En annonçant son retrait pour «very soon», en septembre 2016, l’ancien Premier ministre a donné l’impression qu’il allait jouir d’un repos bien mérité. Peut-être comme simple backbencher. Mais en prenant la tête du gouvernement quatre mois plus tard, Pravind Jugnauth a confié à SAJ un Mentor ministership aussi important que stratégique. Car couvrant le champ de la sécurité intérieure et de la défense. Officiellement donc, le gouvernement ne peut se passer de la présence et des conseils du vieux briscard.
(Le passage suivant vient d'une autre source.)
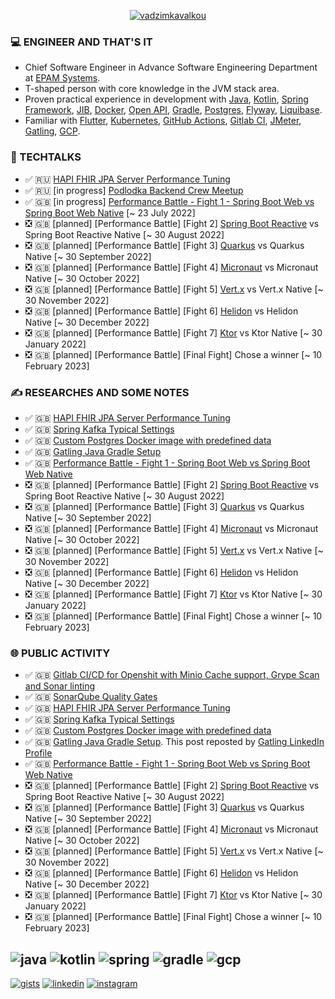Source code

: <p align="center"><a href="https://github.com/fragaly" target="blank"><img align="center" src="https://github-readme-stats.vercel.app/api?username=fragaly&theme=dark&show_icons=true&count_private=true&include_all_commits=true" alt="vadzimkavalkou" /></a></p>

### 💻 ENGINEER AND THAT'S IT

*  Chief Software Engineer in Advance Software Engineering Department at [EPAM Systems](http://epam.com/).
*  T-shaped person with core knowledge in the JVM stack area. 
*  Proven practical experience in development with [Java](https://www.java.com/en/), [Kotlin](https://kotlinlang.org/), [Spring Framework](https://spring.io/projects/spring-boot), [JIB](https://github.com/GoogleContainerTools/jib), [Docker](https://www.docker.com/), [Open API](https://www.openapis.org/), [Gradle](https://gradle.org/), [Postgres](https://www.postgresql.org/), [Flyway](https://flywaydb.org/), [Liquibase](https://www.liquibase.org/).
*  Familiar with [Flutter](https://flutter.dev/), [Kubernetes](https://kubernetes.io/docs/concepts/overview/what-is-kubernetes/), [GitHub Actions](https://github.com/features/actions), [Gitlab CI](https://docs.gitlab.com/ee/ci/), [JMeter](https://jmeter.apache.org/), [Gatling](https://gatling.io/), [GCP](https://cloud.google.com/gcp/).

### 🎥 TECHTALKS

* ✅	🇷🇺 [HAPI FHIR JPA Server Performance Tuning](https://wearecommunity.io/events/aen-meetup-performance-investigations-hapi-fhir-jpa-server-tuning/talks/16982)
* ✅ 🇷🇺 [in progress] [Podlodka Backend Crew Meetup](https://podlodka.io/becrew#buy) 
* ✅ 🇬🇧 [in progress] [Performance Battle - Fight 1 - Spring Boot Web vs Spring Boot Web Native](https://github.com/fragaLY) [~ 23 July 2022]
* ❎ 🇬🇧 [planned] [Performance Battle] [Fight 2] [Spring Boot Reactive](https://docs.spring.io/spring-framework/docs/current/reference/html/web-reactive.html) vs Spring Boot Reactive Native [~ 30 August 2022]
* ❎ 🇬🇧 [planned] [Performance Battle] [Fight 3] [Quarkus](https://quarkus.io/) vs Quarkus Native [~ 30 September 2022]
* ❎ 🇬🇧 [planned] [Performance Battle] [Fight 4] [Micronaut](https://micronaut.io/) vs Micronaut Native [~ 30 October 2022]
* ❎ 🇬🇧 [planned] [Performance Battle] [Fight 5] [Vert.x](https://vertx.io/) vs Vert.x Native [~ 30 November 2022]
* ❎ 🇬🇧 [planned] [Performance Battle] [Fight 6] [Helidon](https://helidon.io/) vs Helidon Native [~ 30 December 2022]
* ❎ 🇬🇧 [planned] [Performance Battle] [Fight 7] [Ktor](https://ktor.io/) vs Ktor Native [~ 30 January 2022]
* ❎ 🇬🇧 [planned] [Performance Battle] [Final Fight] Chose a winner [~ 10 February 2023]

### ✍️ RESEARCHES AND SOME NOTES

* ✅	🇬🇧 [HAPI FHIR JPA Server Performance Tuning](https://github.com/fragaLY/blog/blob/main/hapi-fhir-jpaserver/HAPI-FHIR-JPASERVER.md)
* ✅	🇬🇧 [Spring Kafka Typical Settings](https://github.com/fragaLY/blog/blob/main/spring-kafka/SPRING-KAFKA-TYPICAL-SETTINGS.md)
* ✅	🇬🇧 [Custom Postgres Docker image with predefined data](https://github.com/fragaLY/blog/blob/main/postgres-custom-image/POSTGRES-CUSTOM-IMAGE.md)
* ✅ 🇬🇧 [Gatling Java Gradle Setup](https://github.com/fragaLY/blog/blob/main/gatling-java-gradle-setup/GATLING-JAVA-GRADLE-SETUP.md)
* ✅ 🇬🇧 [Performance Battle - Fight 1 - Spring Boot Web vs Spring Boot Web Native](https://github.com/fragaLY/blog/blob/main/spring-boot-web_vs_spring-boot-web-native/SPRING-BOOT-WEB_VS_SPRING-BOOT-WEB-NATIVE.md)
* ❎ 🇬🇧 [planned] [Performance Battle] [Fight 2] [Spring Boot Reactive](https://docs.spring.io/spring-framework/docs/current/reference/html/web-reactive.html) vs Spring Boot Reactive Native [~ 30 August 2022]
* ❎ 🇬🇧 [planned] [Performance Battle] [Fight 3] [Quarkus](https://quarkus.io/) vs Quarkus Native [~ 30 September 2022]
* ❎ 🇬🇧 [planned] [Performance Battle] [Fight 4] [Micronaut](https://micronaut.io/) vs Micronaut Native [~ 30 October 2022]
* ❎ 🇬🇧 [planned] [Performance Battle] [Fight 5] [Vert.x](https://vertx.io/) vs Vert.x Native [~ 30 November 2022]
* ❎ 🇬🇧 [planned] [Performance Battle] [Fight 6] [Helidon](https://helidon.io/) vs Helidon Native [~ 30 December 2022]
* ❎ 🇬🇧 [planned] [Performance Battle] [Fight 7] [Ktor](https://ktor.io/) vs Ktor Native [~ 30 January 2022]
* ❎ 🇬🇧 [planned] [Performance Battle] [Final Fight] Chose a winner [~ 10 February 2023]

### 🌐 PUBLIC ACTIVITY

* ✅	🇬🇧 [Gitlab CI/CD for Openshit with Minio Cache support, Grype Scan and Sonar linting](https://www.linkedin.com/posts/vadzimkavalkou_gitlab-cicd-for-openshit-with-minio-cache-activity-6925076570030137344-7hw1?utm_source=linkedin_share&utm_medium=member_desktop_web)
* ✅	🇬🇧 [SonarQube Quality Gates](https://www.linkedin.com/posts/vadzimkavalkou_quality-sonarqube-pipeline-activity-6927978778790879232-NjO8?utm_source=linkedin_share&utm_medium=member_desktop_web)
* ✅	🇬🇧 [HAPI FHIR JPA Server Performance Tuning](https://www.linkedin.com/posts/vadzimkavalkou_github-fragalyblog-my-technical-investigations-activity-6930854021268131840-RXhV?utm_source=linkedin_share&utm_medium=member_desktop_web)
* ✅ 🇬🇧 [Spring Kafka Typical Settings](https://www.linkedin.com/posts/vadzimkavalkou_github-fragalyblog-my-technical-investigations-activity-6933311242644152320-h1hN?utm_source=linkedin_share&utm_medium=member_desktop_web)
* ✅ 🇬🇧 [Custom Postgres Docker image with predefined data](https://www.linkedin.com/posts/vadzimkavalkou_github-fragalyblog-my-technical-investigations-activity-6935504139665747969-7bzN?utm_source=linkedin_share&utm_medium=member_desktop_web)
* ✅ 🇬🇧 [Gatling Java Gradle Setup](https://www.linkedin.com/posts/vadzimkavalkou_github-fragalyblog-my-technical-investigations-activity-6943509537580572672-S_Z9?utm_source=linkedin_share&utm_medium=member_desktop_web). This post reposted by [Gatling LinkedIn Profile](https://www.linkedin.com/posts/gatling_github-fragalyblog-my-technical-investigations-activity-6944652888241545216-E-mN?utm_source=linkedin_share&utm_medium=member_desktop_web)
* ✅ 🇬🇧 [Performance Battle - Fight 1 - Spring Boot Web vs Spring Boot Web Native](https://www.linkedin.com/posts/vadzimkavalkou_github-fragalyblog-my-technical-investigations-activity-6954495293006434304-yBWj?utm_source=linkedin_share&utm_medium=member_desktop_web)
* ❎ 🇬🇧 [planned] [Performance Battle] [Fight 2] [Spring Boot Reactive](https://docs.spring.io/spring-framework/docs/current/reference/html/web-reactive.html) vs Spring Boot Reactive Native [~ 30 August 2022]
* ❎ 🇬🇧 [planned] [Performance Battle] [Fight 3] [Quarkus](https://quarkus.io/) vs Quarkus Native [~ 30 September 2022]
* ❎ 🇬🇧 [planned] [Performance Battle] [Fight 4] [Micronaut](https://micronaut.io/) vs Micronaut Native [~ 30 October 2022]
* ❎ 🇬🇧 [planned] [Performance Battle] [Fight 5] [Vert.x](https://vertx.io/) vs Vert.x Native [~ 30 November 2022]
* ❎ 🇬🇧 [planned] [Performance Battle] [Fight 6] [Helidon](https://helidon.io/) vs Helidon Native [~ 30 December 2022]
* ❎ 🇬🇧 [planned] [Performance Battle] [Fight 7] [Ktor](https://ktor.io/) vs Ktor Native [~ 30 January 2022]
* ❎ 🇬🇧 [planned] [Performance Battle] [Final Fight] Chose a winner [~ 10 February 2023]

![java](https://img.shields.io/static/v1?logo=java&style=for-the-badge&label=java&message=advanced)
![kotlin](https://img.shields.io/static/v1?logo=kotlin&style=for-the-badge&label=kotlin&message=intermediate)
![spring](https://img.shields.io/static/v1?logo=spring&style=for-the-badge&label=spring&message=advanced)
![gradle](https://img.shields.io/static/v1?logo=gradle&style=for-the-badge&label=gradle&message=intermediate)
![gcp](https://img.shields.io/static/v1?logo=googlecloud&style=for-the-badge&label=GCP&message=intermediate)
-------------
[ ![gists](https://img.shields.io/static/v1?logo=github&style=for-the-badge&label=gists&message=fragaLY)](https://gist.github.com/fragaLY)
[ ![linkedin](https://img.shields.io/static/v1?logo=linkedin&style=for-the-badge&label=linkedin&message=vadzimkavalkou)](https://www.linkedin.com/in/vadzimkavalkou/)
[ ![instagram](https://img.shields.io/static/v1?logo=instagram&style=for-the-badge&label=instagram&message=marnotrawny.syn)](https://www.instagram.com/marnotrawny.syn/)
En réalité, la situation est bien moins reluisante. Celui qui était diminué au point de ne pas pouvoir diriger le gouvernement l’est tout autant pour assumer ses fonctions actuelles. Chargé de superviser le dossier de la réforme électorale, SAJ ne s’y est que peu intéressé. Laissant à Nando Bodha le soin de conclure un exercice qui a abouti à une escroquerie politique.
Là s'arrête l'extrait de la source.